3. Ability to return the parsing exception message (if any) to the caller in the response body along with a 400 response code.
This is all inside a greenfield SpringMVC app, but the auto-marshalling done by that system didn’t give me enough control and ability to return the exact results that I wanted.
(the indents got a little mangled but I’m too lazy to clean it up)
DocumentBuilderFactory domFactory = DocumentBuilderFactory.newInstance();
domFactory.setValidating(true);
domFactory.setNamespaceAware(false);
DocumentBuilder builder;
try {
domFactory.setFeature("http://apache.org/xml/features/nonvalidating/load-external-dtd", false);
domFactory.setFeature(javax.xml.XMLConstants.FEATURE_SECURE_PROCESSING, true);
builder = domFactory.newDocumentBuilder();
} catch (ParserConfigurationException e) {
throw new RuntimeException("The XML parser does not support the features we are setting.

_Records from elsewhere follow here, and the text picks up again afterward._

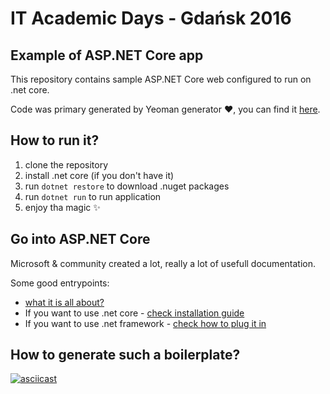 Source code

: # IT Academic Days - Gdańsk 2016
## Example of ASP.NET Core app

This repository contains sample ASP.NET Core web configured to run on .net core.

Code was primary generated by Yeoman generator :heart:, you can find it [here](https://github.com/omnisharp/generator-aspnet#readme).


## How to run it?
1. clone the repository
1. install .net core (if you don't have it)
1. run `dotnet restore` to download .nuget packages
1. run `dotnet run` to run application
1. enjoy tha magic :sparkles:

## Go into ASP.NET Core
Microsoft & community created a lot, really a lot of usefull documentation.

Some good entrypoints:
* [what it is all about?](https://docs.microsoft.com/en-us/aspnet/core/)
* If you want to use .net core - [check installation guide](https://www.microsoft.com/net/core#macos)
* If you want to use .net framework - [check how to plug it in](https://jonhilton.net/2016/09/07/using-asp-net-core-against-net-4-6/)

## How to generate such a boilerplate?
[![asciicast](https://asciinema.org/a/dev447t06dgj21p4sqgv8mn3u.png)](https://asciinema.org/a/dev447t06dgj21p4sqgv8mn3u)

This should be investigated.", e);
}
builder.setErrorHandler(new BubbleUpExceptionsErrorHandler());
builder.setEntityResolver(new LocalDTDEntityResolver("local file path to your DTD"));
// any parsing errors throw SAXException, which are handled by the caller
return builder.parse(inputStream);
protected static class LocalDTDEntityResolver implements EntityResolver {
private String dtdFullPath;
private File dtdFile;
public LocalDTDEntityResolver(String dtdFullPath) {
File file = new File(dtdFullPath);
if (!file.exists()) {
throw new IllegalArgumentException("DTD path passed in does not exist [" + dtdFullPath + "].");
}
if (!file.isFile()) {
throw new IllegalArgumentException("DTD path passed in is not a file [" + dtdFullPath + "].");
}
this.dtdFullPath = dtdFullPath;
this.dtdFile = new File(this.dtdFullPath);
}
@Override
public InputSource resolveEntity(String publicId, String systemId) throws SAXException, IOException {
return new InputSource(new FileInputStream(dtdFile));
}
}
protected static class BubbleUpExceptionsErrorHandler implements ErrorHandler {
@Override
public void error(SAXParseException e) throws SAXException {
throw e;
}
@Override
public void fatalError(SAXParseException e) throws SAXException {
throw e;
}
@Override
public void warning(SAXParseException e) throws SAXException {
throw e;
}
}
This is brilliant, Andrew. Thanks for sharing.